Ido Schimmel
2018-Dec-12 09:02 UTC
[Bridge] Correct PVID behavior with bridge's VLAN filtering on/off?
On Tue, Dec 11, 2018 at 11:48:21AM -0800, Florian Fainelli wrote:> Hi Nikolay, Roopa, Jiri, Ido, > > When a bridge has vlan_filtering=0 and notifies a switch driver through > HOST_OBJ_MDB about MC addresses that the CPU/management port is > interested in getting MC traffic for, I am seeing that the mdb->vid is > set to 0 because br_allowed_ingress() checks for BROPT_VLAN_ENABLED > which is now disabled and so we never populated *vid to anything but 0 > because the caller: br_handle_frame_finish() zeroed it out.s/br_handle_frame_finish()/br_dev_xmit()/ ? Since you're talking about HOST_OBJ_MDB> This creates a problem with the b53 DSA switch driver because in order > to match the bridge's default_pvid, we did program the switch's "default > tag" to be 1, which gets used for all untagged frames that ingress the > switch (which AFAICT is correct behavior for PVID).Not sure I'm following.
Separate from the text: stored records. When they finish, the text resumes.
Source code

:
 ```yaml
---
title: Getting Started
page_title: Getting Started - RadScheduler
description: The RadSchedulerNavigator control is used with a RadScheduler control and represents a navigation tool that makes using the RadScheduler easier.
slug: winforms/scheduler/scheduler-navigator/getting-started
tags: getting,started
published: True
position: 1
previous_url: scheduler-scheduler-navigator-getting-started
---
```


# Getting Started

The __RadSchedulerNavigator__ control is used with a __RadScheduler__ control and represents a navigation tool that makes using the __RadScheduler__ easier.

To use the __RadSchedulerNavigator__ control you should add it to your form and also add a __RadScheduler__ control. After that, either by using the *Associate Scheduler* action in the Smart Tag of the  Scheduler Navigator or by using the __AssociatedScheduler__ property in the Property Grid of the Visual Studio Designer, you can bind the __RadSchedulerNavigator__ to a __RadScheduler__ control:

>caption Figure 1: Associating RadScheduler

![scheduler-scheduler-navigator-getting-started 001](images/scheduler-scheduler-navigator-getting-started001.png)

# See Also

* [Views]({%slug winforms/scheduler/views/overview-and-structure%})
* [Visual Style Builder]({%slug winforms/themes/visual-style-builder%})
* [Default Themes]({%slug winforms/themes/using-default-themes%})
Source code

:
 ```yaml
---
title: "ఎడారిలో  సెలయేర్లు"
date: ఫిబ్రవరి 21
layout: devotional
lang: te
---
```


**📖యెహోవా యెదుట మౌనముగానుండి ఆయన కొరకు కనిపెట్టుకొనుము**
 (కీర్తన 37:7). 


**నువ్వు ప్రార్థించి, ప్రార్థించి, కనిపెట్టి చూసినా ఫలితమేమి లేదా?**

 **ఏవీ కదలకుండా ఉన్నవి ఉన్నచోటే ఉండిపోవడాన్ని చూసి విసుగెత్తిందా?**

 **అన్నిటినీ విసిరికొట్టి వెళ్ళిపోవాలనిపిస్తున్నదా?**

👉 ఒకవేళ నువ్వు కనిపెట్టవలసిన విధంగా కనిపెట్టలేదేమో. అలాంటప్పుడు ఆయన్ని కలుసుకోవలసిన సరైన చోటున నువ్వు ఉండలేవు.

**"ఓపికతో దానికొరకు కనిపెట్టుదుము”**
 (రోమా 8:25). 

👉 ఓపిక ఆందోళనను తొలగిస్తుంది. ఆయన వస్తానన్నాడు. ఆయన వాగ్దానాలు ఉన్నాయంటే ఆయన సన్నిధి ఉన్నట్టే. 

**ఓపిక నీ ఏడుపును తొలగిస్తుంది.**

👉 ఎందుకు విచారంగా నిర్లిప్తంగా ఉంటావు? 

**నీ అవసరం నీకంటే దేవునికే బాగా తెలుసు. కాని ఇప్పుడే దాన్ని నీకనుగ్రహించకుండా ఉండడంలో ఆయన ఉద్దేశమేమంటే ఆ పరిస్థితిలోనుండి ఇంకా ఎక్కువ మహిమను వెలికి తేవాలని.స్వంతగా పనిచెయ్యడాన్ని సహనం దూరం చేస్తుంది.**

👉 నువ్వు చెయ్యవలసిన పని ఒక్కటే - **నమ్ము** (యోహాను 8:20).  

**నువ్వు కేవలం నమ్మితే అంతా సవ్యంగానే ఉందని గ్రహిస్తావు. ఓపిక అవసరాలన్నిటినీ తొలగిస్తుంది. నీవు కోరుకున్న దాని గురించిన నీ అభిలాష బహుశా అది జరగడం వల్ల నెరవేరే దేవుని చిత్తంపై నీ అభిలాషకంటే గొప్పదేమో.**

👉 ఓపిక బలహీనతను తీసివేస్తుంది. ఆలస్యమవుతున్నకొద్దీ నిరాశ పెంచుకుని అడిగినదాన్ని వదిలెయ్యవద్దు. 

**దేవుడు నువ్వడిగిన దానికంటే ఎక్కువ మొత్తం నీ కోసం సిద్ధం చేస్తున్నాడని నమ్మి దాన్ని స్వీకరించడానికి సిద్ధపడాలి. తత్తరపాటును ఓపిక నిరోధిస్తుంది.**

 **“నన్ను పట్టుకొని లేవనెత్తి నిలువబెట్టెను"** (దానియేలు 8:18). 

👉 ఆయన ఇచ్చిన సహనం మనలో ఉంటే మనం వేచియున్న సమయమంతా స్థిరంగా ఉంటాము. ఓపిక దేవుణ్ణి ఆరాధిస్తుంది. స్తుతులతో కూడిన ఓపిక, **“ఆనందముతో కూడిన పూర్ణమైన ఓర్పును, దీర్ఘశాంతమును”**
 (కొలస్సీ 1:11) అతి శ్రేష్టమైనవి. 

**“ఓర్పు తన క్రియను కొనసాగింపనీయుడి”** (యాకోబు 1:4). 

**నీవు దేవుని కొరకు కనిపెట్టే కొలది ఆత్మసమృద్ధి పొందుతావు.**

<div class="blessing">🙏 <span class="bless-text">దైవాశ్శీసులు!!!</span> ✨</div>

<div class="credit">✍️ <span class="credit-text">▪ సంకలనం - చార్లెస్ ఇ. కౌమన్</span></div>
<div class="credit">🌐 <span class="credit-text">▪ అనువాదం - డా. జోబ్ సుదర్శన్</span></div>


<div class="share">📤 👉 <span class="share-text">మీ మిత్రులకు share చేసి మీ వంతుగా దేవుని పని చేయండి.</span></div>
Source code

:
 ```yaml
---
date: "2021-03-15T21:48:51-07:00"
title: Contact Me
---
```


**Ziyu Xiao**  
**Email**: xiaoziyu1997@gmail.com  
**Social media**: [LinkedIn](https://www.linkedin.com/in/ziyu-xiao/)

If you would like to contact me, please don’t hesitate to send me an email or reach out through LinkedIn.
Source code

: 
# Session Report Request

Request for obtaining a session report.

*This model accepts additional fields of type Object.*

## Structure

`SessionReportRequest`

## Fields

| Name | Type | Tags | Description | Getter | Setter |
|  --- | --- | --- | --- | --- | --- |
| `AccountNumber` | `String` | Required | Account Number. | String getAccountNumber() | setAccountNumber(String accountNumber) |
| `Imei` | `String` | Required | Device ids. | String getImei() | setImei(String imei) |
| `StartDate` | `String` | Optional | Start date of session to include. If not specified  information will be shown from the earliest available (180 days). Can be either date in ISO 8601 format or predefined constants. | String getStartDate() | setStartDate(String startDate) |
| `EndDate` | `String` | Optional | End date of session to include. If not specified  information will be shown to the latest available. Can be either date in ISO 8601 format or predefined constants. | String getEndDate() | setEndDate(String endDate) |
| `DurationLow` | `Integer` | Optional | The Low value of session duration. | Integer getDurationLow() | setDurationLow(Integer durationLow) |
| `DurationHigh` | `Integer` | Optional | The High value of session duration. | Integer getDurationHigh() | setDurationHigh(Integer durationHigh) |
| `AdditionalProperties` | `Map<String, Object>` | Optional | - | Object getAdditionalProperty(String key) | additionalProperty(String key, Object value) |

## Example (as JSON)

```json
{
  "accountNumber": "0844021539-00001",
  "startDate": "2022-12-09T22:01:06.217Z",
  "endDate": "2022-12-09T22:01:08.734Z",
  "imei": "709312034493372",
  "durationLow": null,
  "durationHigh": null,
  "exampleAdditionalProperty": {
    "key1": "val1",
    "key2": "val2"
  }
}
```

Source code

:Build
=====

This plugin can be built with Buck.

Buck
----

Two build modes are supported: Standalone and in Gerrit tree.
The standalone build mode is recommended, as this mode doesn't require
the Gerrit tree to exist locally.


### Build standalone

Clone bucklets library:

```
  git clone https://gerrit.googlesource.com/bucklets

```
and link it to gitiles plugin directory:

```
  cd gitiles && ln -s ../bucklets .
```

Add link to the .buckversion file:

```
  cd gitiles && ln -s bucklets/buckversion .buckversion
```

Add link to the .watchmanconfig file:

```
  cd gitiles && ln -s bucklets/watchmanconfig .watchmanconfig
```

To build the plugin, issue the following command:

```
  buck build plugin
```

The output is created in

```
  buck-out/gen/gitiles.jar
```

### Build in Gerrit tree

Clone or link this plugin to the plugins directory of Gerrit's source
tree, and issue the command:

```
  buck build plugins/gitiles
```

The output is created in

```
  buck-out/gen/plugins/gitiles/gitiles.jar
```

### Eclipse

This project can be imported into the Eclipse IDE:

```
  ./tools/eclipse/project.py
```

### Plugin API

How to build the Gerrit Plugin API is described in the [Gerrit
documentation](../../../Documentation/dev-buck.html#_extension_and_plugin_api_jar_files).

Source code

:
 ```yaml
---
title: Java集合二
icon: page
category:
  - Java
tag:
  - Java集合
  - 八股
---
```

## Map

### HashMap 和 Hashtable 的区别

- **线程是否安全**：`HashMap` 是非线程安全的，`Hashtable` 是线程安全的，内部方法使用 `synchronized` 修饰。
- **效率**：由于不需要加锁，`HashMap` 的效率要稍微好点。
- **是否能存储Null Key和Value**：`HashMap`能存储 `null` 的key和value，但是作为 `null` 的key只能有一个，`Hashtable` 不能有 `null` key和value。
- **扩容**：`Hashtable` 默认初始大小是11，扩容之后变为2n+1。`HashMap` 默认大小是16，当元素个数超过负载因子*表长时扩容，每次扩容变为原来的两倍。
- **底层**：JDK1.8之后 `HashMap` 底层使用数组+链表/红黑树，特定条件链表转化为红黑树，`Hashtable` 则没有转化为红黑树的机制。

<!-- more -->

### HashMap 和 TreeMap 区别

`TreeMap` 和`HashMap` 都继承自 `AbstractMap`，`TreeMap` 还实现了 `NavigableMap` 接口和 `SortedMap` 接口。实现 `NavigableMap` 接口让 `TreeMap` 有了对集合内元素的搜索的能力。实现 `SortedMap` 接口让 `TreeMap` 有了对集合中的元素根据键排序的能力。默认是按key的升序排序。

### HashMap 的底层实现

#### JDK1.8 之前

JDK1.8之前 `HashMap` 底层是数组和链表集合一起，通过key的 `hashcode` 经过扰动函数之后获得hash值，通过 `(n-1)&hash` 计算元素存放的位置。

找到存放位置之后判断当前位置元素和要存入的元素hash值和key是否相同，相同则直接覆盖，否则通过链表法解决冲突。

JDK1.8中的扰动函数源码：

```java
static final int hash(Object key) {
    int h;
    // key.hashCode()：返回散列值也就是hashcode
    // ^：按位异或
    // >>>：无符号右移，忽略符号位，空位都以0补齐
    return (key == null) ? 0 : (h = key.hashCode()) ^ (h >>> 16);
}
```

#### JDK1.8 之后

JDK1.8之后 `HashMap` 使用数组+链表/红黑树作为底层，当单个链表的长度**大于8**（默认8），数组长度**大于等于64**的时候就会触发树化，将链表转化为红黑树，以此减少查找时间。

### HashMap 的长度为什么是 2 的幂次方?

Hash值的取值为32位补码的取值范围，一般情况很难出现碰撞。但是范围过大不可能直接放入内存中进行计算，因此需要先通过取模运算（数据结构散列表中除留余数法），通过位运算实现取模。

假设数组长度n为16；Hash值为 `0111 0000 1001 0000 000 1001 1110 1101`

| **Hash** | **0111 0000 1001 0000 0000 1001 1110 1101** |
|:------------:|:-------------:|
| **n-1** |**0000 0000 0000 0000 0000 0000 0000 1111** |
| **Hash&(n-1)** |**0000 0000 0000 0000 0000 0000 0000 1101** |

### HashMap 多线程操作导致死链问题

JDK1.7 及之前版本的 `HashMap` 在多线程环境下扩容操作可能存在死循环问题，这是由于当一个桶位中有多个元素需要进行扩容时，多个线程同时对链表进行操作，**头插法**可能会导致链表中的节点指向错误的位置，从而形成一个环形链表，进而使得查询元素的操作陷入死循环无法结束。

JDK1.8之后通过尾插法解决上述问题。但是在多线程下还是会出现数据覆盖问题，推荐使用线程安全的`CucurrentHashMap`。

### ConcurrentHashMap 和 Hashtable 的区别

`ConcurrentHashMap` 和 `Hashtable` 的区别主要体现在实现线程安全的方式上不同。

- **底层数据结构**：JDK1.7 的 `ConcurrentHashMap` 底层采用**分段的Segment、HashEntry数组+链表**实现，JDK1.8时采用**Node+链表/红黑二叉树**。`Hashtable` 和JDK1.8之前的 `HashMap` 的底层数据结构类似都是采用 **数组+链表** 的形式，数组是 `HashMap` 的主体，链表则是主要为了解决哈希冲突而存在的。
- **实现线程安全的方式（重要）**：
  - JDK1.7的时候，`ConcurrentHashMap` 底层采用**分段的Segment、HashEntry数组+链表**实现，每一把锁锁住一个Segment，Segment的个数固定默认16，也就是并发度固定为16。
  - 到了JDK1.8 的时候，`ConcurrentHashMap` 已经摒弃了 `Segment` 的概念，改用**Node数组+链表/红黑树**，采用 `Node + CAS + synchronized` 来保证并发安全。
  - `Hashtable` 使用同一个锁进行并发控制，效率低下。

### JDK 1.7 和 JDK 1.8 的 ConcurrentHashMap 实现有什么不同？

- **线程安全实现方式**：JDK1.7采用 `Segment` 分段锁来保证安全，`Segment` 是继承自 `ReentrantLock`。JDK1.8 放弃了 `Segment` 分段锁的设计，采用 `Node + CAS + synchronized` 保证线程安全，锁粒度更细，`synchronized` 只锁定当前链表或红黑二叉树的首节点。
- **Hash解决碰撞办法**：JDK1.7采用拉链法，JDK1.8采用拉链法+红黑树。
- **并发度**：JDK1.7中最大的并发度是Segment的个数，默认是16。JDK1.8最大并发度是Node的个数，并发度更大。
If bridge is not VLAN-aware, then where do you see 'default_pvid' being used?> Despite having turned off VLAN filtering in the switch such that it does > allow ingress of packets with a VID that is not present in the VLAN > table (violation), Multicast addresses do behave differently and we > really must be strictly matching the programmed PVID in order for MC > frames to ingress the switch even with VLAN filtering turned off. > > So with all that being written, should the bridge still be sending MDB > notifications and use the bridge's default_pvid even with > vlan_filtering=0? And if we did that, what use case could we be possibly > breaking? > > Let me know if this is not clear so I can provide mode details.I think you need to provide more details about the device you're working with. I can explain what we're doing in mlxsw for reference. When you use a VLAN-unaware bridge w/o VLAN devices, we make sure all untagged packets get tagged with some arbitrary VLAN (now 1, soon 4095). You never see this VLAN on the wire, since we remove it before sending the packets. It is only used because all packets in the ASIC must be tagged. After we have a VLAN we classify the packet to a FID (bridge) and it does {FID,DMAC} lookup in the FDB (MDB). IIUC, your problem is that you also need to tag all the packets (you used '1', can be something else), but then you program the MDB entry according to the VLAN passed in the notification ('0') and not use ('1'). We completely ignore the VID in this case and use the FID which we lookup based on the ifindex of the bridge.
Florian Fainelli
2018-Dec-12 19:52 UTC
[Bridge] Correct PVID behavior with bridge's VLAN filtering on/off?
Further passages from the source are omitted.